━━━ Material for this task
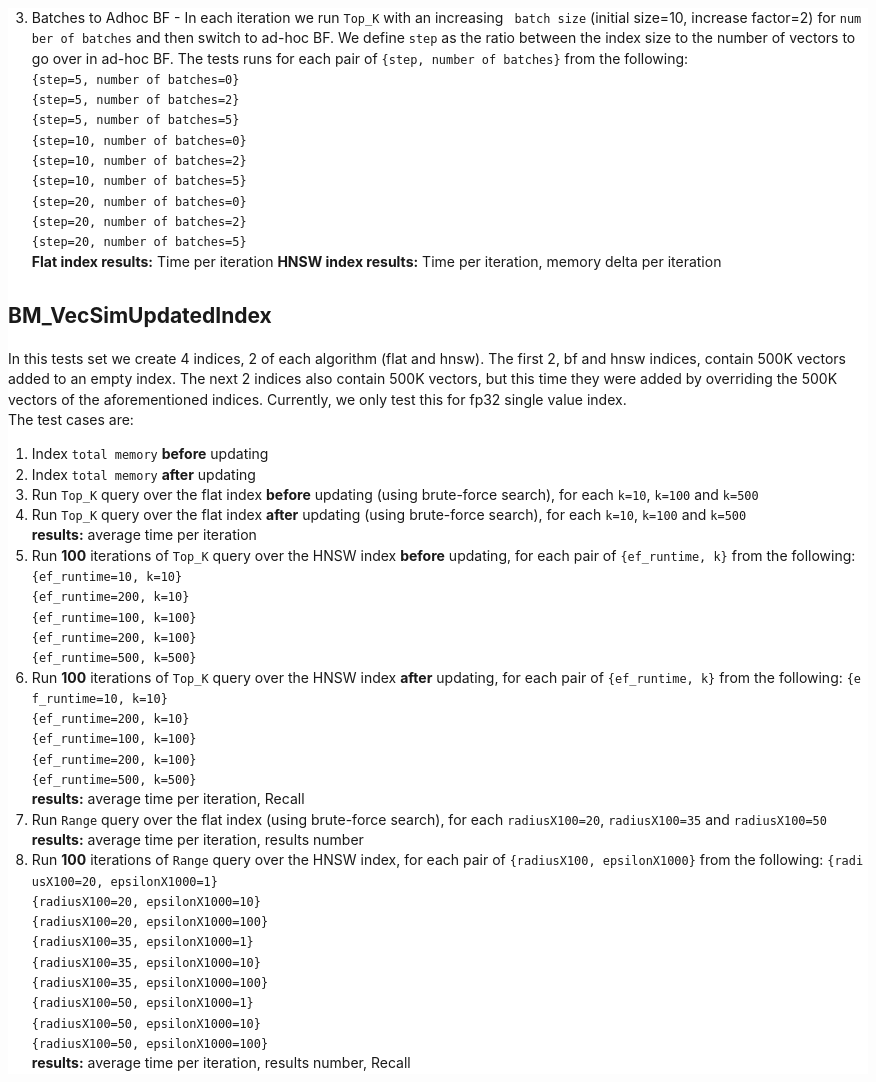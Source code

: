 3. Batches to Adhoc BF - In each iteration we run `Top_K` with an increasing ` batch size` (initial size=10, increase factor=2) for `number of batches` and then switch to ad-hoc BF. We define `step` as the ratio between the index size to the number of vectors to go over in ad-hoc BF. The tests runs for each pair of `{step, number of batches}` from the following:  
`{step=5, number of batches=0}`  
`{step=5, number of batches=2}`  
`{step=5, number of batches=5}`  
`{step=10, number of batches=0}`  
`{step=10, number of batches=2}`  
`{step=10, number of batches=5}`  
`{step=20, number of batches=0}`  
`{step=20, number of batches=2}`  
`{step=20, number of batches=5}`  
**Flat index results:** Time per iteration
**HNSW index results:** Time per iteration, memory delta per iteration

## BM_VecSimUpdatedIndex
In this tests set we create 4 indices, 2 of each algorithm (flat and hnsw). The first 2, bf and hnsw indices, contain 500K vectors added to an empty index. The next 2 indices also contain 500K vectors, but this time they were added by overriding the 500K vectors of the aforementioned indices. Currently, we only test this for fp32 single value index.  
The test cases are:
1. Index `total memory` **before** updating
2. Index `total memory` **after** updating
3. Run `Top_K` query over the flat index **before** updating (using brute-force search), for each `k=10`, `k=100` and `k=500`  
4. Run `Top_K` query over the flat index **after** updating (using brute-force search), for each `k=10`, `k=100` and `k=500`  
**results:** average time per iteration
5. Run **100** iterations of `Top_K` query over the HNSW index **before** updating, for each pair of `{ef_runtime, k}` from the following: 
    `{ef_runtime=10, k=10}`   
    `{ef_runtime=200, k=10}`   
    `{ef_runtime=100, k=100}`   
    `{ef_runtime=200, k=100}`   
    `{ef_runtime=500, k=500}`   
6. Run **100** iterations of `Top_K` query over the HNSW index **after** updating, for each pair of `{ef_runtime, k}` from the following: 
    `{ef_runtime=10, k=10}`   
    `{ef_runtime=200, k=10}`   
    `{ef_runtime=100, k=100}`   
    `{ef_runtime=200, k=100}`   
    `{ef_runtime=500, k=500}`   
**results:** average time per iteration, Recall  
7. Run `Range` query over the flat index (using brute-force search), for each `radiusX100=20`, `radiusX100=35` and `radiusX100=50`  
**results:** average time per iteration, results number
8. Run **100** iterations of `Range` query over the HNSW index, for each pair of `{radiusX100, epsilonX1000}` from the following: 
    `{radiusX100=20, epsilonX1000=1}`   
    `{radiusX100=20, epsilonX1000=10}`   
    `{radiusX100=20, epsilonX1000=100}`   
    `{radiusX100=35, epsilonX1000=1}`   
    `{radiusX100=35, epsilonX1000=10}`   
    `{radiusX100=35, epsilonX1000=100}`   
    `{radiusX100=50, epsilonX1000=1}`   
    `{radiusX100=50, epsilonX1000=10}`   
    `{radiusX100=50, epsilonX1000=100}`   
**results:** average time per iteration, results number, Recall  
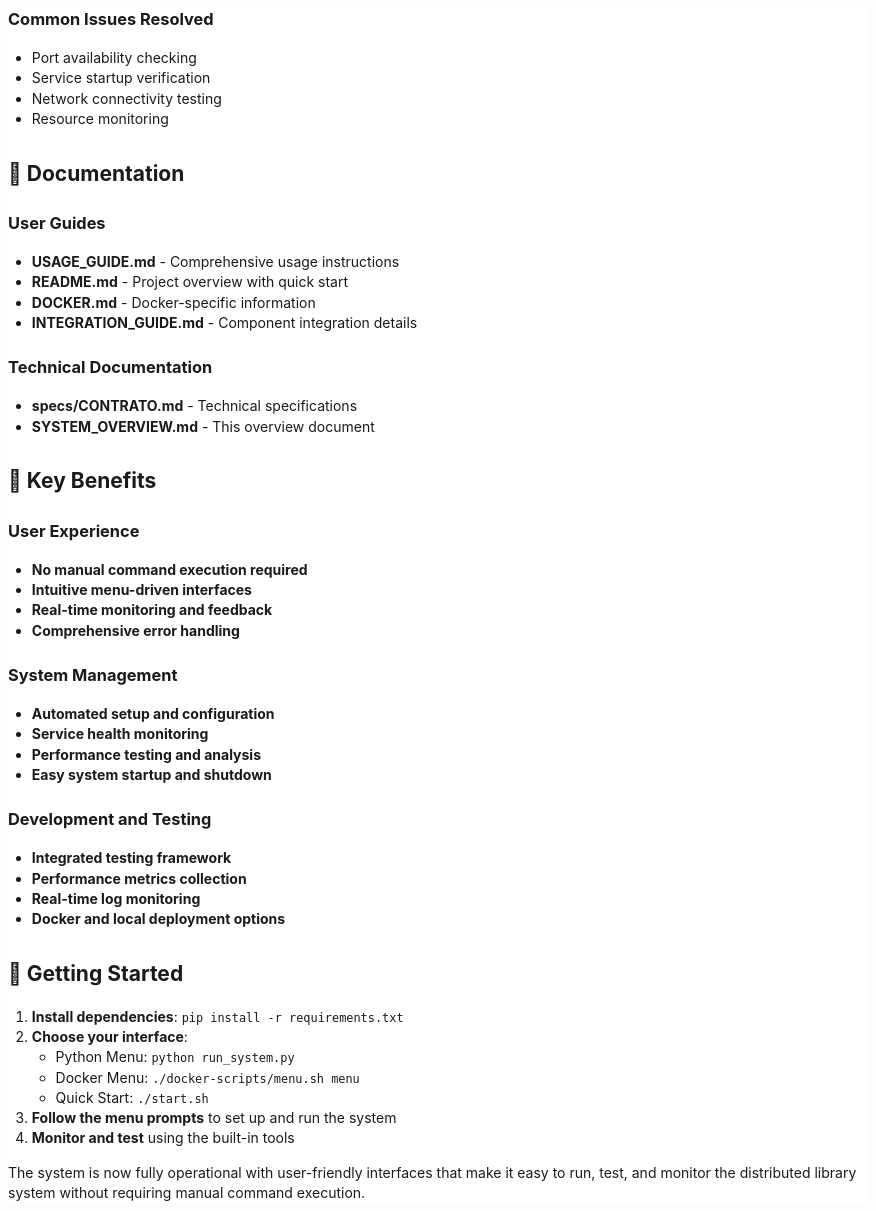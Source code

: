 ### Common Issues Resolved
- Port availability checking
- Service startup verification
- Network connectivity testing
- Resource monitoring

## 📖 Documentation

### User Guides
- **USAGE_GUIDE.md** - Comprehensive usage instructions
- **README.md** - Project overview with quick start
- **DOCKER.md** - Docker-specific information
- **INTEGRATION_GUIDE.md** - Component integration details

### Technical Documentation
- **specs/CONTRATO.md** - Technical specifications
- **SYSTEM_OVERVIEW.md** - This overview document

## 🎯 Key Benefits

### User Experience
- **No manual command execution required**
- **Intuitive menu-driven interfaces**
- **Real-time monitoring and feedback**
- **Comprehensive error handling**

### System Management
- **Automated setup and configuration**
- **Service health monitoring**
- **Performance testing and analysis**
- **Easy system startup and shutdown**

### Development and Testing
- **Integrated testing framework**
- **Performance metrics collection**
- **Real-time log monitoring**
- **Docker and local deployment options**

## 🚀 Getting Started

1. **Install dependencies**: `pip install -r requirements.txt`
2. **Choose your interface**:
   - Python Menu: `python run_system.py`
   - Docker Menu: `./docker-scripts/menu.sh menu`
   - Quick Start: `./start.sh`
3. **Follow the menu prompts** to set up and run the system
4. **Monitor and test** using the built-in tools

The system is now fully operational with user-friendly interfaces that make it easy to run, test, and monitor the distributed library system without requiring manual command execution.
━━━━━━
Exercise aim: Please repeat the records above word for word, and do not include the pictures.

Reply to the exercise:
Source code

: 3. Batches to Adhoc BF - In each iteration we run `Top_K` with an increasing ` batch size` (initial size=10, increase factor=2) for `number of batches` and then switch to ad-hoc BF. We define `step` as the ratio between the index size to the number of vectors to go over in ad-hoc BF. The tests runs for each pair of `{step, number of batches}` from the following:  
`{step=5, number of batches=0}`  
`{step=5, number of batches=2}`  
`{step=5, number of batches=5}`  
`{step=10, number of batches=0}`  
`{step=10, number of batches=2}`  
`{step=10, number of batches=5}`  
`{step=20, number of batches=0}`  
`{step=20, number of batches=2}`  
`{step=20, number of batches=5}`  
**Flat index results:** Time per iteration
**HNSW index results:** Time per iteration, memory delta per iteration

## BM_VecSimUpdatedIndex
In this tests set we create 4 indices, 2 of each algorithm (flat and hnsw). The first 2, bf and hnsw indices, contain 500K vectors added to an empty index. The next 2 indices also contain 500K vectors, but this time they were added by overriding the 500K vectors of the aforementioned indices. Currently, we only test this for fp32 single value index.  
The test cases are:
1. Index `total memory` **before** updating
2. Index `total memory` **after** updating
3. Run `Top_K` query over the flat index **before** updating (using brute-force search), for each `k=10`, `k=100` and `k=500`  
4. Run `Top_K` query over the flat index **after** updating (using brute-force search), for each `k=10`, `k=100` and `k=500`  
**results:** average time per iteration
5. Run **100** iterations of `Top_K` query over the HNSW index **before** updating, for each pair of `{ef_runtime, k}` from the following: 
    `{ef_runtime=10, k=10}`   
    `{ef_runtime=200, k=10}`   
    `{ef_runtime=100, k=100}`   
    `{ef_runtime=200, k=100}`   
    `{ef_runtime=500, k=500}`   
6. Run **100** iterations of `Top_K` query over the HNSW index **after** updating, for each pair of `{ef_runtime, k}` from the following: 
    `{ef_runtime=10, k=10}`   
    `{ef_runtime=200, k=10}`   
    `{ef_runtime=100, k=100}`   
    `{ef_runtime=200, k=100}`   
    `{ef_runtime=500, k=500}`   
**results:** average time per iteration, Recall  
7. Run `Range` query over the flat index (using brute-force search), for each `radiusX100=20`, `radiusX100=35` and `radiusX100=50`  
**results:** average time per iteration, results number
8. Run **100** iterations of `Range` query over the HNSW index, for each pair of `{radiusX100, epsilonX1000}` from the following: 
    `{radiusX100=20, epsilonX1000=1}`   
    `{radiusX100=20, epsilonX1000=10}`   
    `{radiusX100=20, epsilonX1000=100}`   
    `{radiusX100=35, epsilonX1000=1}`   
    `{radiusX100=35, epsilonX1000=10}`   
    `{radiusX100=35, epsilonX1000=100}`   
    `{radiusX100=50, epsilonX1000=1}`   
    `{radiusX100=50, epsilonX1000=10}`   
    `{radiusX100=50, epsilonX1000=100}`   
**results:** average time per iteration, results number, Recall  
Source code

: ### Common Issues Resolved
- Port availability checking
- Service startup verification
- Network connectivity testing
- Resource monitoring

## 📖 Documentation

### User Guides
- **USAGE_GUIDE.md** - Comprehensive usage instructions
- **README.md** - Project overview with quick start
- **DOCKER.md** - Docker-specific information
- **INTEGRATION_GUIDE.md** - Component integration details

### Technical Documentation
- **specs/CONTRATO.md** - Technical specifications
- **SYSTEM_OVERVIEW.md** - This overview document

## 🎯 Key Benefits

### User Experience
- **No manual command execution required**
- **Intuitive menu-driven interfaces**
- **Real-time monitoring and feedback**
- **Comprehensive error handling**

### System Management
- **Automated setup and configuration**
- **Service health monitoring**
- **Performance testing and analysis**
- **Easy system startup and shutdown**

### Development and Testing
- **Integrated testing framework**
- **Performance metrics collection**
- **Real-time log monitoring**
- **Docker and local deployment options**

## 🚀 Getting Started

1. **Install dependencies**: `pip install -r requirements.txt`
2. **Choose your interface**:
   - Python Menu: `python run_system.py`
   - Docker Menu: `./docker-scripts/menu.sh menu`
   - Quick Start: `./start.sh`
3. **Follow the menu prompts** to set up and run the system
4. **Monitor and test** using the built-in tools

The system is now fully operational with user-friendly interfaces that make it easy to run, test, and monitor the distributed library system without requiring manual command execution.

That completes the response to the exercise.